Saved data entries:

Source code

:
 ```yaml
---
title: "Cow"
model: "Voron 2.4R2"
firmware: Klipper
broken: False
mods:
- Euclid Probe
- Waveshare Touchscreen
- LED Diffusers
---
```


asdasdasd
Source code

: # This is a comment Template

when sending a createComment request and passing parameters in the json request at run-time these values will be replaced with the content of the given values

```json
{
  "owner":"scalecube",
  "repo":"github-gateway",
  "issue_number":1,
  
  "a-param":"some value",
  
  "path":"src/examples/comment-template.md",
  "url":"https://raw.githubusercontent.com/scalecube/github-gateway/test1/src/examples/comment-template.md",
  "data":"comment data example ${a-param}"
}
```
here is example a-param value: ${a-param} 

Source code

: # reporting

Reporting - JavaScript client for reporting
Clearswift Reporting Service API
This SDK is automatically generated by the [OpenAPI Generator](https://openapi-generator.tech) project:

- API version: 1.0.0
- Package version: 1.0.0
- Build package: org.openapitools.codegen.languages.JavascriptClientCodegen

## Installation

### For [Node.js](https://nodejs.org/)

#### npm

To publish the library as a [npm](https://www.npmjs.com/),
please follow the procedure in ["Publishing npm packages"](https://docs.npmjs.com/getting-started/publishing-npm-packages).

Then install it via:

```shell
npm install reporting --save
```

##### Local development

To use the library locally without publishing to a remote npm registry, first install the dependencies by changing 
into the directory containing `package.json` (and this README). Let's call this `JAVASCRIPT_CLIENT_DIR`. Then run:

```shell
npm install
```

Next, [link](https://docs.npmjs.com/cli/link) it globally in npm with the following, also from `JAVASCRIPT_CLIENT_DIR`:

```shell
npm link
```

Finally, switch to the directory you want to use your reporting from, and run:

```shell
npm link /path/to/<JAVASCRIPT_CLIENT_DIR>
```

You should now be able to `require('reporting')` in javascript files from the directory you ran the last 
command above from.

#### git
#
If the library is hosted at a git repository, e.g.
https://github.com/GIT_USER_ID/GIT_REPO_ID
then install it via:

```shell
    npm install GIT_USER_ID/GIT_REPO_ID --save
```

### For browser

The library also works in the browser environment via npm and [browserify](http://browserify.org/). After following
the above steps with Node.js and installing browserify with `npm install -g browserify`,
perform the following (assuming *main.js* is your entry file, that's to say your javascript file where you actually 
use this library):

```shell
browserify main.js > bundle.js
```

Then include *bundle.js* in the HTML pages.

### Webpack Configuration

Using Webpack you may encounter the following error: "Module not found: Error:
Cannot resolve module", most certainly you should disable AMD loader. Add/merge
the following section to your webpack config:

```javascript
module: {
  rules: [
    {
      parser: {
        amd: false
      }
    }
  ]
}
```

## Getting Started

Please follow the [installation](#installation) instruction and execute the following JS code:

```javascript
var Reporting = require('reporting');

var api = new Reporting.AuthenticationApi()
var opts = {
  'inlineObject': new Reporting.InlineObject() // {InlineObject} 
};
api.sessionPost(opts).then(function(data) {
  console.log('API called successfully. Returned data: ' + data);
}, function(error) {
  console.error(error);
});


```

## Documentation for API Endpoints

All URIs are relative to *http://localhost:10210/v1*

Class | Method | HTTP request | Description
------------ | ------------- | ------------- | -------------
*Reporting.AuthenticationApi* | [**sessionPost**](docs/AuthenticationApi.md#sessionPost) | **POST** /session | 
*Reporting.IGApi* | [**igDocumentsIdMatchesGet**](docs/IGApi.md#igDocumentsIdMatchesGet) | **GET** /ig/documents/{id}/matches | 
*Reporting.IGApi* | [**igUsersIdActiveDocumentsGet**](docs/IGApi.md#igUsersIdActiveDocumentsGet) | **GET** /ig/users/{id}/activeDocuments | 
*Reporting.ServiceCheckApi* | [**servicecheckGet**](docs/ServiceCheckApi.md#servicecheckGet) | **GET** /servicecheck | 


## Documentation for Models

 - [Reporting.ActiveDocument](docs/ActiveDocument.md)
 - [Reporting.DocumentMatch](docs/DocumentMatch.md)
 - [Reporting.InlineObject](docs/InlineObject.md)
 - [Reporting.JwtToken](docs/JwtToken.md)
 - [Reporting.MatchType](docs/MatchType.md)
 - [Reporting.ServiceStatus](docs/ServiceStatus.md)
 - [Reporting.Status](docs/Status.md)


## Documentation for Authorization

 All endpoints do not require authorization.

Task description
All of the entries above need to be set down again exactly.

Response area
Source code

:
 ```yaml
---
title: "Cow"
model: "Voron 2.4R2"
firmware: Klipper
broken: False
mods:
- Euclid Probe
- Waveshare Touchscreen
- LED Diffusers
---
```


asdasdasd
Source code

: # This is a comment Template

when sending a createComment request and passing parameters in the json request at run-time these values will be replaced with the content of the given values

```json
{
  "owner":"scalecube",
  "repo":"github-gateway",
  "issue_number":1,
  
  "a-param":"some value",
  
  "path":"src/examples/comment-template.md",
  "url":"https://raw.githubusercontent.com/scalecube/github-gateway/test1/src/examples/comment-template.md",
  "data":"comment data example ${a-param}"
}
```
here is example a-param value: ${a-param} 

Source code

: # reporting

Reporting - JavaScript client for reporting
Clearswift Reporting Service API
This SDK is automatically generated by the [OpenAPI Generator](https://openapi-generator.tech) project:

- API version: 1.0.0
- Package version: 1.0.0
- Build package: org.openapitools.codegen.languages.JavascriptClientCodegen

## Installation

### For [Node.js](https://nodejs.org/)

#### npm

To publish the library as a [npm](https://www.npmjs.com/),
please follow the procedure in ["Publishing npm packages"](https://docs.npmjs.com/getting-started/publishing-npm-packages).

Then install it via:

```shell
npm install reporting --save
```

##### Local development

To use the library locally without publishing to a remote npm registry, first install the dependencies by changing 
into the directory containing `package.json` (and this README). Let's call this `JAVASCRIPT_CLIENT_DIR`. Then run:

```shell
npm install
```

Next, [link](https://docs.npmjs.com/cli/link) it globally in npm with the following, also from `JAVASCRIPT_CLIENT_DIR`:

```shell
npm link
```

Finally, switch to the directory you want to use your reporting from, and run:

```shell
npm link /path/to/<JAVASCRIPT_CLIENT_DIR>
```

You should now be able to `require('reporting')` in javascript files from the directory you ran the last 
command above from.

#### git
#
If the library is hosted at a git repository, e.g.
https://github.com/GIT_USER_ID/GIT_REPO_ID
then install it via:

```shell
    npm install GIT_USER_ID/GIT_REPO_ID --save
```

### For browser

The library also works in the browser environment via npm and [browserify](http://browserify.org/). After following
the above steps with Node.js and installing browserify with `npm install -g browserify`,
perform the following (assuming *main.js* is your entry file, that's to say your javascript file where you actually 
use this library):

```shell
browserify main.js > bundle.js
```

Then include *bundle.js* in the HTML pages.

### Webpack Configuration

Using Webpack you may encounter the following error: "Module not found: Error:
Cannot resolve module", most certainly you should disable AMD loader. Add/merge
the following section to your webpack config:

```javascript
module: {
  rules: [
    {
      parser: {
        amd: false
      }
    }
  ]
}
```

## Getting Started

Please follow the [installation](#installation) instruction and execute the following JS code:

```javascript
var Reporting = require('reporting');

var api = new Reporting.AuthenticationApi()
var opts = {
  'inlineObject': new Reporting.InlineObject() // {InlineObject} 
};
api.sessionPost(opts).then(function(data) {
  console.log('API called successfully. Returned data: ' + data);
}, function(error) {
  console.error(error);
});


```

## Documentation for API Endpoints

All URIs are relative to *http://localhost:10210/v1*

Class | Method | HTTP request | Description
------------ | ------------- | ------------- | -------------
*Reporting.AuthenticationApi* | [**sessionPost**](docs/AuthenticationApi.md#sessionPost) | **POST** /session | 
*Reporting.IGApi* | [**igDocumentsIdMatchesGet**](docs/IGApi.md#igDocumentsIdMatchesGet) | **GET** /ig/documents/{id}/matches | 
*Reporting.IGApi* | [**igUsersIdActiveDocumentsGet**](docs/IGApi.md#igUsersIdActiveDocumentsGet) | **GET** /ig/users/{id}/activeDocuments | 
*Reporting.ServiceCheckApi* | [**servicecheckGet**](docs/ServiceCheckApi.md#servicecheckGet) | **GET** /servicecheck | 


## Documentation for Models

 - [Reporting.ActiveDocument](docs/ActiveDocument.md)
 - [Reporting.DocumentMatch](docs/DocumentMatch.md)
 - [Reporting.InlineObject](docs/InlineObject.md)
 - [Reporting.JwtToken](docs/JwtToken.md)
 - [Reporting.MatchType](docs/MatchType.md)
 - [Reporting.ServiceStatus](docs/ServiceStatus.md)
 - [Reporting.Status](docs/Status.md)


## Documentation for Authorization

 All endpoints do not require authorization.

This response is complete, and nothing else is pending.